Although extremely rare on iPhones, viruses may occasionally find their way onto Android phones and tablets via rogue apps, infected file attachments, and shady websites. This minHour teaches you how to keep your smartphone safe from viruses and other malware.
Only install apps from trusted sources.
Your phone’s official store (App Store for iPhone, and Play Store for Android) is the safest place to download apps for your phone. If you’re using a Samsung Galaxy, you can also safely use the Galaxy Apps app for anything Samsung-specific. You should never need to install an app from any other location.
Avoid “optimizing” and “cleaning” apps.
In February of 2020, Trend Micro found numerous malicious Android apps disguised as “cleaners” and “optimizers,” including Speed Clean, Super Clean, and Rocket Cleaner. Rather than installing a third-party app to help your phone’s performance, check out How to Speed Up an Android Smartphone or How to Make a Slow iPhone Run Faster for tips on improving your phone’s performance.
- Samsung, the largest (by far) manufacturer of Android phones, does not recommend installing any antivirus software on your phone or tablet, even if they come from the Play Store.
Research apps thoroughly before downloading them.
Even though the App Store and Play Store are the safest places to download apps, it’s still possible for rogue apps to make their way onto both services. If an app has several thousand or even a million downloads, it’s likely not a virus, but you should still check out the following:
- Scour the reviews. Don’t just read the first few, and pay attention to the dates—if the app received 500 5-star reviews in 2 days but doesn’t have any other reviews before that, beware.
- If you have an Android, scroll down and tap View details under “Permissions” to see which permissions are required by the app. Does the app seem to be asking for a lot of access to your personal data? For example, are you trying to download a simple word game that wants to be able to modify files on your phone? Avoid such apps.
- Check out other apps from the developer. Most legitimate developers have more than one app available. Check the reviews on those apps as well.
- Search the web for the name of the app and/or the developer to see what kind of information you find. You may even want to include the word “scam” or “safe” in your search.
Keep your software and operating system up-to-date.
Both Apple and Google occasionally release security and feature updates that keep your phone safe from viruses and other malware.

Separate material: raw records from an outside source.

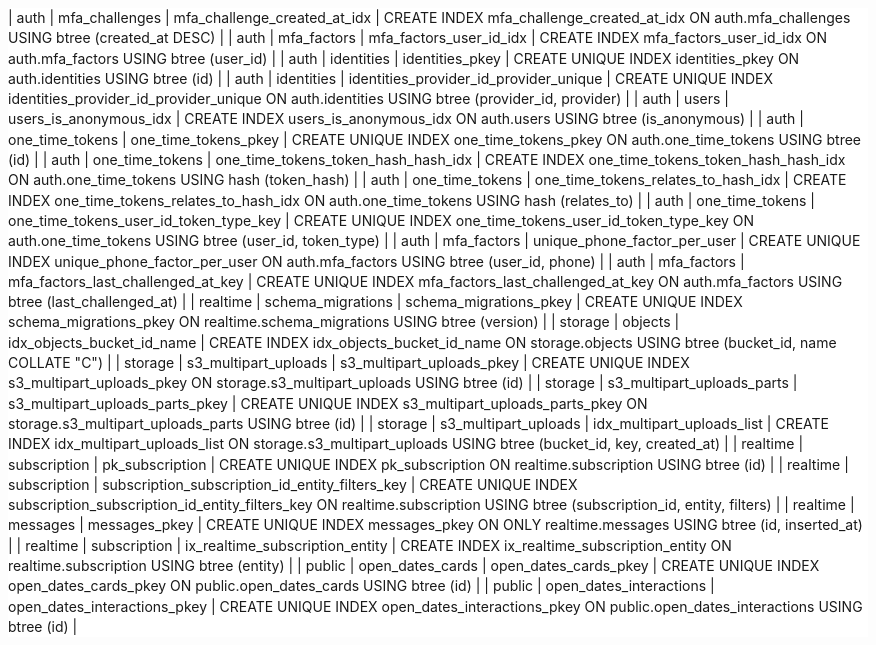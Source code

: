 | auth       | mfa_challenges             | mfa_challenge_created_at_idx                          | CREATE INDEX mfa_challenge_created_at_idx ON auth.mfa_challenges USING btree (created_at DESC)                                                                            |
| auth       | mfa_factors                | mfa_factors_user_id_idx                               | CREATE INDEX mfa_factors_user_id_idx ON auth.mfa_factors USING btree (user_id)                                                                                            |
| auth       | identities                 | identities_pkey                                       | CREATE UNIQUE INDEX identities_pkey ON auth.identities USING btree (id)                                                                                                   |
| auth       | identities                 | identities_provider_id_provider_unique                | CREATE UNIQUE INDEX identities_provider_id_provider_unique ON auth.identities USING btree (provider_id, provider)                                                         |
| auth       | users                      | users_is_anonymous_idx                                | CREATE INDEX users_is_anonymous_idx ON auth.users USING btree (is_anonymous)                                                                                              |
| auth       | one_time_tokens            | one_time_tokens_pkey                                  | CREATE UNIQUE INDEX one_time_tokens_pkey ON auth.one_time_tokens USING btree (id)                                                                                         |
| auth       | one_time_tokens            | one_time_tokens_token_hash_hash_idx                   | CREATE INDEX one_time_tokens_token_hash_hash_idx ON auth.one_time_tokens USING hash (token_hash)                                                                          |
| auth       | one_time_tokens            | one_time_tokens_relates_to_hash_idx                   | CREATE INDEX one_time_tokens_relates_to_hash_idx ON auth.one_time_tokens USING hash (relates_to)                                                                          |
| auth       | one_time_tokens            | one_time_tokens_user_id_token_type_key                | CREATE UNIQUE INDEX one_time_tokens_user_id_token_type_key ON auth.one_time_tokens USING btree (user_id, token_type)                                                      |
| auth       | mfa_factors                | unique_phone_factor_per_user                          | CREATE UNIQUE INDEX unique_phone_factor_per_user ON auth.mfa_factors USING btree (user_id, phone)                                                                         |
| auth       | mfa_factors                | mfa_factors_last_challenged_at_key                    | CREATE UNIQUE INDEX mfa_factors_last_challenged_at_key ON auth.mfa_factors USING btree (last_challenged_at)                                                               |
| realtime   | schema_migrations          | schema_migrations_pkey                                | CREATE UNIQUE INDEX schema_migrations_pkey ON realtime.schema_migrations USING btree (version)                                                                            |
| storage    | objects                    | idx_objects_bucket_id_name                            | CREATE INDEX idx_objects_bucket_id_name ON storage.objects USING btree (bucket_id, name COLLATE "C")                                                                      |
| storage    | s3_multipart_uploads       | s3_multipart_uploads_pkey                             | CREATE UNIQUE INDEX s3_multipart_uploads_pkey ON storage.s3_multipart_uploads USING btree (id)                                                                            |
| storage    | s3_multipart_uploads_parts | s3_multipart_uploads_parts_pkey                       | CREATE UNIQUE INDEX s3_multipart_uploads_parts_pkey ON storage.s3_multipart_uploads_parts USING btree (id)                                                                |
| storage    | s3_multipart_uploads       | idx_multipart_uploads_list                            | CREATE INDEX idx_multipart_uploads_list ON storage.s3_multipart_uploads USING btree (bucket_id, key, created_at)                                                          |
| realtime   | subscription               | pk_subscription                                       | CREATE UNIQUE INDEX pk_subscription ON realtime.subscription USING btree (id)                                                                                             |
| realtime   | subscription               | subscription_subscription_id_entity_filters_key       | CREATE UNIQUE INDEX subscription_subscription_id_entity_filters_key ON realtime.subscription USING btree (subscription_id, entity, filters)                               |
| realtime   | messages                   | messages_pkey                                         | CREATE UNIQUE INDEX messages_pkey ON ONLY realtime.messages USING btree (id, inserted_at)                                                                                 |
| realtime   | subscription               | ix_realtime_subscription_entity                       | CREATE INDEX ix_realtime_subscription_entity ON realtime.subscription USING btree (entity)                                                                                |
| public     | open_dates_cards           | open_dates_cards_pkey                                 | CREATE UNIQUE INDEX open_dates_cards_pkey ON public.open_dates_cards USING btree (id)                                                                                     |
| public     | open_dates_interactions    | open_dates_interactions_pkey                          | CREATE UNIQUE INDEX open_dates_interactions_pkey ON public.open_dates_interactions USING btree (id)                                                                       |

To make sure you’re using the latest version of iOS or Android, see How to Update an Android or How to Update iOS.
Beware of “urgent” or “warning” messages.
Rogue websites and apps will sometimes display very realistic pop-up messages informing you that your phone is infected, needs an important update, or has been hacked. It can be really hard to distinguish the fake messages from ones that actually come from Google or Apple, so here are some tips for how to handle these alerts:
- Write down the message before closing the window, and then search for it on the web (on a computer or a different phone/tablet). Are other people seeing this message?
- Does the message claim you’ve been infected by a virus or malware? Neither iPhones or Androids send alerts like this. These pop-ups are usually from fake apps that trick you into downloading them and are often viruses themselves.
- Do you only get the message when you visit a particular website? Or did you just start seeing the message after downloading a certain app? If so, it’s probably malware associated with that website or app.
- If one of these messages demands your password (for any service), credit card number, or any other personal information, close the window immediately.
Avoid following links or downloading attachments from unknown people.
As with computers, viruses are often transmitted by downloading infected attachments from emails and other types of messages. If you receive a text message or email with a link or file attachment, avoid tapping the link or file unless you trust the sender.